# [Data]
┄┄┄┄┄┄┄┄┄┄

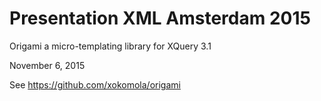 # Presentation XML Amsterdam 2015

Origami a micro-templating library for XQuery 3.1

November 6, 2015

See https://github.com/xokomola/origami
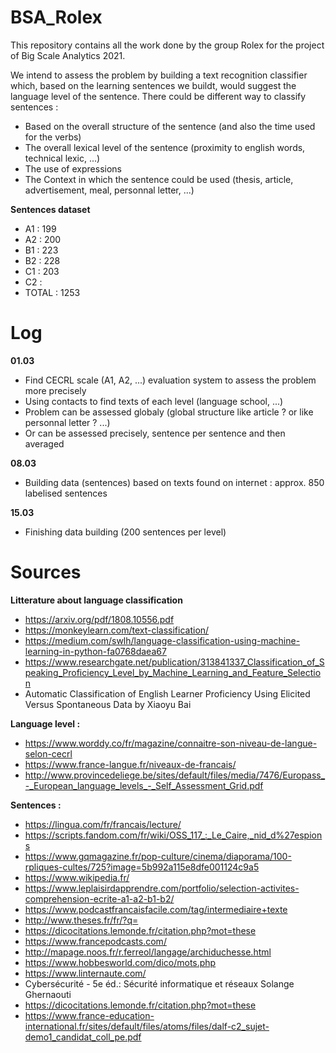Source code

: # BSA_Rolex 

This repository contains all the work done by the group Rolex for the project of Big Scale Analytics 2021.

We intend to assess the problem by building a text recognition classifier which, based on the learning sentences we buildt, would suggest the language level of the sentence. There could be different way to classify sentences : 
 - Based on the overall structure of the sentence (and also the time used for the verbs)
 - The overall lexical level of the sentence (proximity to english words, technical lexic, ...)
 - The use of expressions
 - The Context in which the sentence could be used (thesis, article, advertisement, meal, personnal letter, ...)

**Sentences dataset**
 - A1 : 199
 - A2 : 200
 - B1 : 223
 - B2 : 228
 - C1 : 203
 - C2 :
 - TOTAL : 1253

# Log

**01.03**
 - Find CECRL scale (A1, A2, ...) evaluation system to assess the problem more precisely
 - Using contacts to find texts of each level (language school, ...)
 - Problem can be assessed globaly (global structure like article ? or like personnal letter ? ...)
 - Or can be assessed precisely, sentence per sentence and then averaged

**08.03**
 - Building data (sentences) based on texts found on internet : approx. 850 labelised sentences

**15.03**
 - Finishing data building (200 sentences per level)

# Sources

 **Litterature about language classification**
  - https://arxiv.org/pdf/1808.10556.pdf
  - https://monkeylearn.com/text-classification/
  - https://medium.com/swlh/language-classification-using-machine-learning-in-python-fa0768daea67
  - https://www.researchgate.net/publication/313841337_Classification_of_Speaking_Proficiency_Level_by_Machine_Learning_and_Feature_Selection
  - Automatic Classification of English Learner Proficiency Using Elicited Versus Spontaneous Data by Xiaoyu Bai

 **Language level :**
  - https://www.worddy.co/fr/magazine/connaitre-son-niveau-de-langue-selon-cecrl
  - https://www.france-langue.fr/niveaux-de-francais/
  - http://www.provincedeliege.be/sites/default/files/media/7476/Europass_-_European_language_levels_-_Self_Assessment_Grid.pdf

  **Sentences :**
  - https://lingua.com/fr/francais/lecture/
  - https://scripts.fandom.com/fr/wiki/OSS_117_:_Le_Caire,_nid_d%27espions
  - https://www.gqmagazine.fr/pop-culture/cinema/diaporama/100-rpliques-cultes/725?image=5b992a115e8dfe001124c9a5
  - https://www.wikipedia.fr/
  - https://www.leplaisirdapprendre.com/portfolio/selection-activites-comprehension-ecrite-a1-a2-b1-b2/
  - https://www.podcastfrancaisfacile.com/tag/intermediaire+texte
  - http://www.theses.fr/fr/?q=
  - https://dicocitations.lemonde.fr/citation.php?mot=these
  - https://www.francepodcasts.com/
  - http://mapage.noos.fr/r.ferreol/langage/archiduchesse.html
  - https://www.hobbesworld.com/dico/mots.php
  - https://www.linternaute.com/
  - Cybersécurité - 5e éd.: Sécurité informatique et réseaux Solange Ghernaouti
  - https://dicocitations.lemonde.fr/citation.php?mot=these
  - https://www.france-education-international.fr/sites/default/files/atoms/files/dalf-c2_sujet-demo1_candidat_coll_pe.pdf
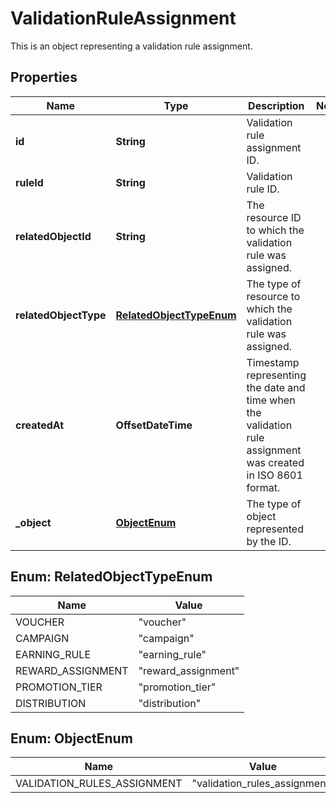 

# ValidationRuleAssignment

This is an object representing a validation rule assignment.

## Properties

| Name | Type | Description | Notes |
|------------ | ------------- | ------------- | -------------|
|**id** | **String** | Validation rule assignment ID. |  |
|**ruleId** | **String** | Validation rule ID. |  |
|**relatedObjectId** | **String** | The resource ID to which the validation rule was assigned. |  |
|**relatedObjectType** | [**RelatedObjectTypeEnum**](#RelatedObjectTypeEnum) | The type of resource to which the validation rule was assigned. |  |
|**createdAt** | **OffsetDateTime** | Timestamp representing the date and time when the validation rule assignment was created in ISO 8601 format. |  |
|**_object** | [**ObjectEnum**](#ObjectEnum) | The type of object represented by the ID. |  |



## Enum: RelatedObjectTypeEnum

| Name | Value |
|---- | -----|
| VOUCHER | &quot;voucher&quot; |
| CAMPAIGN | &quot;campaign&quot; |
| EARNING_RULE | &quot;earning_rule&quot; |
| REWARD_ASSIGNMENT | &quot;reward_assignment&quot; |
| PROMOTION_TIER | &quot;promotion_tier&quot; |
| DISTRIBUTION | &quot;distribution&quot; |



## Enum: ObjectEnum

| Name | Value |
|---- | -----|
| VALIDATION_RULES_ASSIGNMENT | &quot;validation_rules_assignment&quot; |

┄┄┄┄┄┄┄┄┄┄

# [What needs to be done]
Restate word for word the lines running from the first line of the material to the line containing "This repository contains", inclusive, and drop every picture.

# [Result]
 # Presentation XML Amsterdam 2015

Origami a micro-templating library for XQuery 3.1

November 6, 2015

See https://github.com/xokomola/origami
Source code

: # BSA_Rolex 

This repository contains all the work done by the group Rolex for the project of Big Scale Analytics 2021.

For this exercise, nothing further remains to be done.